Downloads failing to include all files in the archive

I’ve been trying to download the GBIF data for NMNH Extant Specimen Records (USNM, US). Each time I try I get a (large) DwCA file that only has the occurrences data, the other files mentioned in metadata.xml are missing (multimedia.txt and verbatim.txt). I’m especially after the multimedia file. Here’s a link to an example download Download.

What am I doing wrong?

Hey @rdmpage ,

Sorry to hear that your are unable to access the data you asked for.

Any particular reason you are using the GBIF interpreted data, instead of the original data provided by the USNM themselves?

-jorrit

@jhpoelen Several reasons:

  • GBIF download speeds are often faster than original providers (once GBIF has created the download)
  • Original providers are often offline
  • I want the GBIF occurrence ids

Turns out the missing file problem also affects data from the Missouri Botanical Garden. I’ve managed to get data from both sources, and occurrence data from GBIF.

In case you are wondering, I’m getting this data to make a mapping between “barcodes” often used to identify plant specimens (e.g., “BM000944668”), and the corresponding records in GBIF (and, by extension, the original data providers). Turns out this is a lot harder than it should be because data providers often fail to provide the barcodes, or put them in bizarre places in the data (e.g., media file names). We are some way away from having citable plant specimens,

Thanks for clarifying the context of your request.

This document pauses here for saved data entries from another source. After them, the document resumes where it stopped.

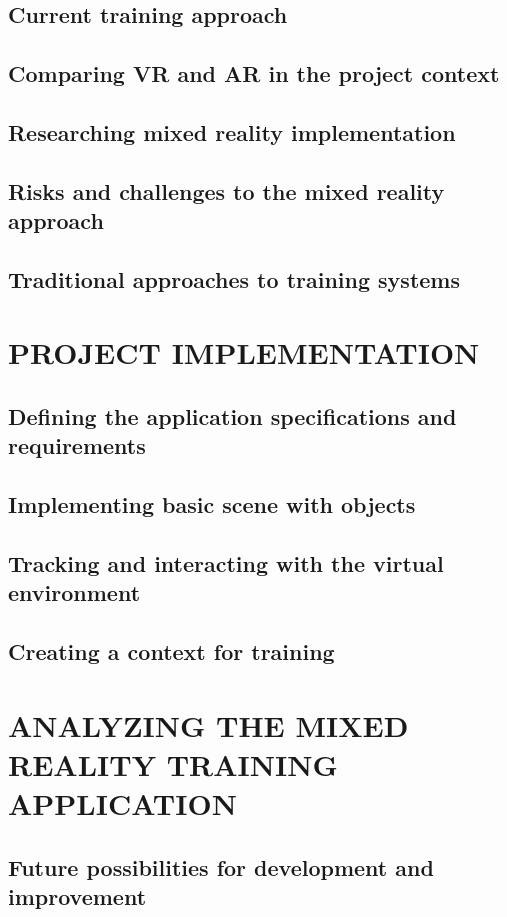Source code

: \documentclass[12pt, a4paper,oneside, nocenter]{thesis}
\begin{document}
\section{Current training approach}

\section{Comparing VR and AR in the project context}
\section{Researching mixed reality implementation}
\section{Risks and challenges to the mixed reality approach}
\section{Traditional approaches to training systems}
\par
\chapter{\MakeUppercase{Project implementation}}
\section{Defining the application specifications and requirements}
\section{Implementing basic scene with objects}
\section{Tracking and interacting with the virtual environment}
\section{Creating a context for training}

\par
\chapter{\MakeUppercase{Analyzing the mixed reality training application}}

\section{Future possibilities for development and improvement}


\newpage

\nocite{*}

\end{document}
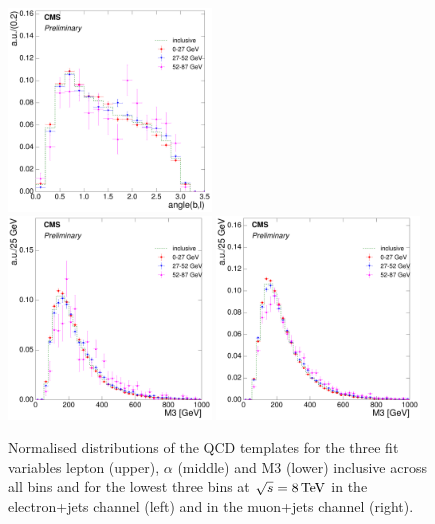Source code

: \begin{figure}[hbtp]
     \includegraphics[width=0.48\textwidth]{Chapters/04_Analysis/04b_XSections/images/8TeV/fit_variables/muon/MET/angle_bl/qcd/MET_angle_bl_1orMoreBtag_QCD_template_comparison.pdf}\\
     \includegraphics[width=0.48\textwidth]{Chapters/04_Analysis/04b_XSections/images/8TeV/fit_variables/electron/MET/M3/qcd/MET_M3_0orMoreBtag_QCD_template_comparison.pdf}\hfill
     \includegraphics[width=0.48\textwidth]{Chapters/04_Analysis/04b_XSections/images/8TeV/fit_variables/muon/MET/M3/qcd/MET_M3_0orMoreBtag_QCD_template_comparison.pdf}\\
	 \caption[Normalised distributions of the QCD templates for the three fit variables in \met bins.]{Normalised
	 distributions of the QCD templates for the three fit variables lepton \abseta (upper), $\alpha$ (middle) and
	 M3 (lower) inclusive across all \met bins and for the lowest three \met bins at $\sqrt{s}=8\,\text{Te\hspace{-.08em}V}$ in the
	 electron+jets channel (left) and in the muon+jets channel (right).}
     \label{fig:fit_variable_qcd_comparisons_8TeV}
\end{figure}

  • GBIF download speeds are often faster than original providers (once GBIF has created the download)
  • Original providers are often offline

Yes, accessing resources through web resource locators (i.e., URLs) can be quite unpredictable [1]. Over the years (as you know), I realized that I can better control the access to valuable resources by making verifiable copies while keep tracking of their origin. Without this controlled access, integrating large collections of digital resources becomes difficult if not impossible.

If I’d want to access USNM Extant Specimen Record, I’d search for them in versioned corpus of DwC-A, and pick whatever version I’d like. In this case, I’d pick the most recent version I have. In this case, the version reported by urn:uuid:16fd3921-70b6-4695-b40d-410a511d168b, a download event described in https://linker.bio/line:hash://sha256/a755a6ac881e977bc32f11536672bfb347cf1b7657446a8a699abb639de59419!/L1014791-L1014797 .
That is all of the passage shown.